All About Bird Mimics and Mimicry
One of the most vital skills a birdwatcher can have is the ability to identify a species of bird by the sound it makes. Many pride themselves on being able to ‘bird by ear,’ identifying a bird by sound without seeing the bird.
Relying only on visually identifying birds can limit what birds you might find during an outing. Learning how to identify birds by sounds makes for a more rewarding experience when birds may be difficult to see, regardless of the equipment on hand.
What is Bird Mimicry?
Birds who are expert mimics can reproduce the sounds, songs, and calls of other birds. Some birds can even mimic mechanical sounds they are exposed to in their environment.
Which Species of Birds are Mimics?
There is an assortment of birds that mimic the sounds of other birds as well as the sounds they are exposed to in their environment. Members of the Mimidae family are known for their mimicking skills.
- Stellar’s Jays have been known to imitate squirrels, white-breasted nuthatches, and the mechanical sound of water sprinklers.
- Northern Mockingbirds can mimic frogs, hawks, and the sound of your car alarm going off.
- Blue Jays are known for their dead-on impersonation of several hawks including the red-tail hawk, Cooper’s hawk, and the red-shoulder hawk. They’re also known for mimicking kooky sounds like gurgles, rattles, and squeaks.
- American Crows, considered the most intelligent in the bird world, can not only mimic other birds, are also one of the bird species that mimics humans. They are also known for kooky sounds such as rattles, growls, and cooing sounds.
- European Starlings are keen mimics, able to imitate bird species that make whistling sounds such as the killdeer and quail. When it comes to mechanical sounds, the European starling will have you checking for your phone or car alarm.
Besides these birds, there are a remarkable total of thirty-five species with mimicry skills that will keep birdwatchers on their toes.
Depending on the species, birds that mimic can have an extensive repertoire that ranges from a few hundred to a few thousand sounds. Ornithologists have concluded that the older a bird is the more likely it is to have an extensive repertoire. Like a toddler learning its first words, the young bird will begin by mimicking the sounds its parents make. After that, the young bird will pick up the sounds in its environment as well.

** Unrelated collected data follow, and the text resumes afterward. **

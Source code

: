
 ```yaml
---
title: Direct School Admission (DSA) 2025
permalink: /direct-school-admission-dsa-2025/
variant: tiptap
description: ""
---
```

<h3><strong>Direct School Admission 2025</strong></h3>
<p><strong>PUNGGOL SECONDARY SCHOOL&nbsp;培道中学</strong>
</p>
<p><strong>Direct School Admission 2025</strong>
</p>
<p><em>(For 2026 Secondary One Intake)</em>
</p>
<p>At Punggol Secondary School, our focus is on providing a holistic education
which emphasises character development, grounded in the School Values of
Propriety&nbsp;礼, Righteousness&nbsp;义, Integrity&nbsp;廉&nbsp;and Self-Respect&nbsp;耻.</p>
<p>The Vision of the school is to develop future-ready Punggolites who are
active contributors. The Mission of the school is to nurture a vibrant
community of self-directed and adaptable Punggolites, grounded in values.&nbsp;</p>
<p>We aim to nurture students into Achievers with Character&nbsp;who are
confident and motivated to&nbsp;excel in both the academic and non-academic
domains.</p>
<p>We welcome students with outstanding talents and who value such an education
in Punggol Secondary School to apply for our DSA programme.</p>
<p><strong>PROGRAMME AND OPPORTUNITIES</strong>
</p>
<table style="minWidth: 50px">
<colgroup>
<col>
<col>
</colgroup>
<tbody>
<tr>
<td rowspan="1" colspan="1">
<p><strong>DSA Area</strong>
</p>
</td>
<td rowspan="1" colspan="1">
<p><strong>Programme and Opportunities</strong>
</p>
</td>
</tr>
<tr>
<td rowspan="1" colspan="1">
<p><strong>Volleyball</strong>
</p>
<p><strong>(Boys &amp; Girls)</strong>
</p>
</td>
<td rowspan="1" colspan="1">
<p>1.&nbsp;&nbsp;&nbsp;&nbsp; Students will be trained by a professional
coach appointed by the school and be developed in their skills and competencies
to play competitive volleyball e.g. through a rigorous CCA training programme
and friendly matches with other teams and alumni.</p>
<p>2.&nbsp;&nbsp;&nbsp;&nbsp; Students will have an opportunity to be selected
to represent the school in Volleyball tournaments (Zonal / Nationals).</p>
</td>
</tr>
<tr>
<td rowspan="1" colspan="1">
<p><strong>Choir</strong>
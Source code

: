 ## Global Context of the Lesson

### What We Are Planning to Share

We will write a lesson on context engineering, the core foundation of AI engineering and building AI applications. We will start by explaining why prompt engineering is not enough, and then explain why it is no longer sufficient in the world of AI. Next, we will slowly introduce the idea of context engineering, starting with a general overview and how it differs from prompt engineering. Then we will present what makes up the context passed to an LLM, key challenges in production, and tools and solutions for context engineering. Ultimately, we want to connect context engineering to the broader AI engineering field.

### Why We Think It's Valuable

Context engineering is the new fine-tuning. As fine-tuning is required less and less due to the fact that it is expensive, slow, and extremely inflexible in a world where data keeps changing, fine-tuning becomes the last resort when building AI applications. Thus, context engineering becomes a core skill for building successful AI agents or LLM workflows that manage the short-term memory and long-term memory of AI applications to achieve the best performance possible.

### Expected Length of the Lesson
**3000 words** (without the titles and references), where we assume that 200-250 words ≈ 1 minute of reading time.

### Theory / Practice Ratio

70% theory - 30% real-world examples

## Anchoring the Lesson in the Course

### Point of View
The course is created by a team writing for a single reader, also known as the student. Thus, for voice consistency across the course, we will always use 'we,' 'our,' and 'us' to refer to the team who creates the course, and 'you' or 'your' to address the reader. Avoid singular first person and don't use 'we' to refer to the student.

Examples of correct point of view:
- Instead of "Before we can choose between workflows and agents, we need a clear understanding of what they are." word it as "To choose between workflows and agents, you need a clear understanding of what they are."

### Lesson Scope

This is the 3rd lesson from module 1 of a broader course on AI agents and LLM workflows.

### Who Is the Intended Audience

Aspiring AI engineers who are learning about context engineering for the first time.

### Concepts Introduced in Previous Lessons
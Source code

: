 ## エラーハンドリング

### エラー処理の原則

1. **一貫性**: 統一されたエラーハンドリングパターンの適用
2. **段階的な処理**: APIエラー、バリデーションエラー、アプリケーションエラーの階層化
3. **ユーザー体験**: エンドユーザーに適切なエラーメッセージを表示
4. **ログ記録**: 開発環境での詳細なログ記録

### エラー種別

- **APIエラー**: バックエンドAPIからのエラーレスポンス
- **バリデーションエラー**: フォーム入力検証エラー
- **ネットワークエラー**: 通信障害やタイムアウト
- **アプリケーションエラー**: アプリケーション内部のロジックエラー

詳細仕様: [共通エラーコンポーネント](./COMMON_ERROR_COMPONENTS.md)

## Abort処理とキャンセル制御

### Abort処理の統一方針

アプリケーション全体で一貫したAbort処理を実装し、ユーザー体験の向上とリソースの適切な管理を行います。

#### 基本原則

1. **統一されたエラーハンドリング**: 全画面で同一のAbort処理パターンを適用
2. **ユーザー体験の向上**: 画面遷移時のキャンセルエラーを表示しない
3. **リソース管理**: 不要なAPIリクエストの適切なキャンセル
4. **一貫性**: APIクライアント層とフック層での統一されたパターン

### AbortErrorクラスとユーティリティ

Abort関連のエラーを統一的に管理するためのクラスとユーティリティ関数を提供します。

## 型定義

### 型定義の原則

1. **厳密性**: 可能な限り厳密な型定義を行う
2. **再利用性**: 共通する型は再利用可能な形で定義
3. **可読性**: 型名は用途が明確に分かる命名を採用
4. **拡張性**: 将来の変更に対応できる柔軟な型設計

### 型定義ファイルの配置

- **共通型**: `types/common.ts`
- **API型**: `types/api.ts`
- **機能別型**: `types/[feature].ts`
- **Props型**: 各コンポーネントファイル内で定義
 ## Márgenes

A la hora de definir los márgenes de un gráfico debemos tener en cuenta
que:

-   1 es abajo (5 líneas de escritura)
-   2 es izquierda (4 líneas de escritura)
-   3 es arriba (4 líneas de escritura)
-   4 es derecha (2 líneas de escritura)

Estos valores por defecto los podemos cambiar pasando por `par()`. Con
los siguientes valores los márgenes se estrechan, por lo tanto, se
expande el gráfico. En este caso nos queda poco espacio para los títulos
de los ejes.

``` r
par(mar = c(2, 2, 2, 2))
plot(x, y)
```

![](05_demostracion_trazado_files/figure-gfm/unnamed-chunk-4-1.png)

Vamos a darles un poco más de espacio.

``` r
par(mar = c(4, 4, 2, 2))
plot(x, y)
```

What Sounds do Birds Mimic?
Mimicry is a fascinating aspect of birdwatching. While the most common sounds birds will mimic are the alarm or threat calls of other birds, there are quite a few unique sounds that birds who mimic can reproduce such as:
- Predators such as cats and dogs
- Doors slamming
- Gates creaking
- Squeaks of squirrels
- Cell phone tones
- Wind chimes
- Car horns and alarms
A bird’s environment will determine what sounds it mimics. Without constant exposure to a sound, the bird will be
unlikely to mimic it. Birds found in cities have proven to be adept at mimicking sounds that are not nature
oriented. They are even capable of imitating sounds coming from construction sites. Birds in rural areas have a
wider range of wildlife sounds.
Why do Birds Mimic?
Ornithologists continue to study bird mimicry to further understand why birds mimic. Researchers continue to discover how this unique ability affects a bird’s behavior and survival. Three reasons that may explain the mimic bird’s behavior have come to light.
Accessing a Food Source
Birds in the Mimidae family have developed the ability to disguise themselves as a more intimidating bird, such as the hawk. By producing the sound of a predator like the hawk, birds surrounding feeders or other food sources will scatter, allowing the mimic to have sole access to the food.
Impressing a Mate
Song is an aspect of bird courtship. A bird that has an extensive repertoire of songs and tones can attract better choices in mates. Mimicry is a learned behavior and the bird with a large variety of songs is proving his intelligence and abilities to its potential mate.
Ornithologists believe there are some cases where birds have accidentally learned to mimic certain sounds simply because they are within the bird’s immediate area. This has especially been proven to be the case for birds in cities where they are constantly exposed to mechanical sounds such as construction equipment. Sounds that are common to a bird’s habitat become a part of their repertoire.See also: City Birding Tips
Why Learn About Mimic Birds?
Spending time learning about mimic birds will make birdwatching, whether in your own backyard or on an excursion, more rewarding. Being able to recognize whether you have spotted a Killdeer or just a European Starling masquerading as one can make your birdwatching time more productive.
Though it may sound like a daunting task, you can train your ear to identify birds with these simple tips:
- No matter the sound the bird is making, follow the sound to locate the bird. You can then identify the bird visually by its marks, size, and shape.
- Are the tones changing at a rapid clip? Oftentimes, rapid changes in tones is a telltale sign of a mimic bird.
- Keep in mind, that no matter how the sounds may ‘sound like’ a specific bird, the time of day can help you identify it. It’s rare for an owl to be calling during the day, but a mimic bird could have you believing you’re hearing an owl.
Interested birdwatchers can start their learning adventure by consulting a source such as the Birding by Ear series featured on the Audubon Society’s website.